Importer Code - Page
- The page's iiif maps to a manifest, using the page's id as suffix to the impresso URL endpoint. Same as for RERO.
  7. TETML (FedGaz)
Importer Code - Issue
- N/A, No iiif links or coordinates are added to the issue JSON
Importer Code - Page
- The page's iiif maps to a manifest, using the page's id as suffix to the impresso URL endpoint. Same as for RERO.

Summary

importer	CI iiif links to	`iiif_link` placement	`c` placement	Page iiif links to
BNF	JPG image of specific CI	inside metadata	None, missing	a "full" gallica manifest
BNF-EN	JPG image of specific CI	outside metadata	inside metadata	JPG image of the full page,
RERO	JPG image of specific CI (manifest in the s3)	outside metadata (inside in the s3)	inside metadata (outside in the s3)	Page manifest
Lux/BNL	JSON page manifest (but faulty)	inside metadata	outside metadata	JSON manifest (but faulty)
SWA	N/A	N/A	N/A	unkown, is faulty
Olive	N/A	N/A	outside metadata	Page manifest
Tetml	N/A	N/A	N/A	Page manifest

What is expected

The expected according to issues #104 and #105 output is

  {
   "m": {
          "id": {val},
          "pp": [{val}], "tp": "image", "t": {val},
          "iiif_link": {val},
           "c": {val}
   }, 
  }

However, the rebuilder, and impresso-images suggests that the coordinates are expected to be outside of the content metadata in the code, ie.:

  {
   "m": {
          "id": {val},
          "pp": [{val}], "tp": "image", "t": {val},
          "iiif_link": {val}
   }, 
   "c": {val}
  }

In addition, this issue suggests the coordinates should be inside the metadata, and a test was created to enforce it for RERO.
As per the Page iiif links, I have not found which module uses it, I therefore don't know if it should map to the manifest or image of the full page.

Proposed Approach

(feedback welcome)

Ideally, no canonical data that is working without issues is re-ingested, unless really necessary.
The code for all importers where relevant are matched to BNL situation, as it is the one expected in the downstream tasks. Additionally, the RERO's canonical data inside the bucket s3://canonical-data already matches it and it prevents substantial re-running.
- Note: It would be necessary to conduct a more in-depth check that all the RERO data in s3://canonical-data follows the same structure.
A function can be implemented in the rebuilder to accommodate or check for some of the cases here, as to prevent errors.
Only BNF and BNF-EN are re-ingested to correct the various issues (in particular with the page iiif link) and unify the importers.
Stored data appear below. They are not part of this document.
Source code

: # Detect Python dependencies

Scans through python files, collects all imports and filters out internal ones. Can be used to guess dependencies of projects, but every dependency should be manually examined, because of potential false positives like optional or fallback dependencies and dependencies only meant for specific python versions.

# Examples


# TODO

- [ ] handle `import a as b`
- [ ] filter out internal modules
Since they are new to this release and reprensent much less data, this should be more doable.
SWA is patched to fix the page links.
A few questions remain: @mromanello @e-maud
- What is the Page iiif link expected to link to?
- Was a patch made for the canonical RERO data to modify it, or was it re-ingested (if so with which version of the code, I have found none that fits the current format in s3://canonical-data)?
- Where can I found information about the iiif page links for SWA data?
- For BNF data, should the "manifest.json" or "info.json" be prefered and kept?

Small update regarding SWA:

Notes and discussions from Impresso I were found and contain the following information: (NB: it's not assured this information is still correct).

The IIIF presentation API is at the following address: https://ub-iiifpresentation.ub.unibas.ch/impresso_sb/collection/
From there, one can access the json manifests corresponding to specific titles:
- https://ub-iiifpresentation.ub.unibas.ch/impresso_sb/collection/arbeitgeber/
- https://ub-iiifpresentation.ub.unibas.ch/impresso_sb/collection/handelsztg/
Within these manifests, the list of individual issues is under manifests, where the key id holds the link to the specific issue's JSON manifest:
- https://ub-iiifpresentation.ub.unibas.ch/impresso_sb/handelsztg-0001-a-issue/manifest/
- Each issue's JSON manifest contains metadata about the issue, including iiif links to images or Alto XMLs, but none seem to work (image iiif links yield 404 errors, Alto XML links yield 403 (forbidden) errors, and "service" links are the same as the ones contained in the canonical data).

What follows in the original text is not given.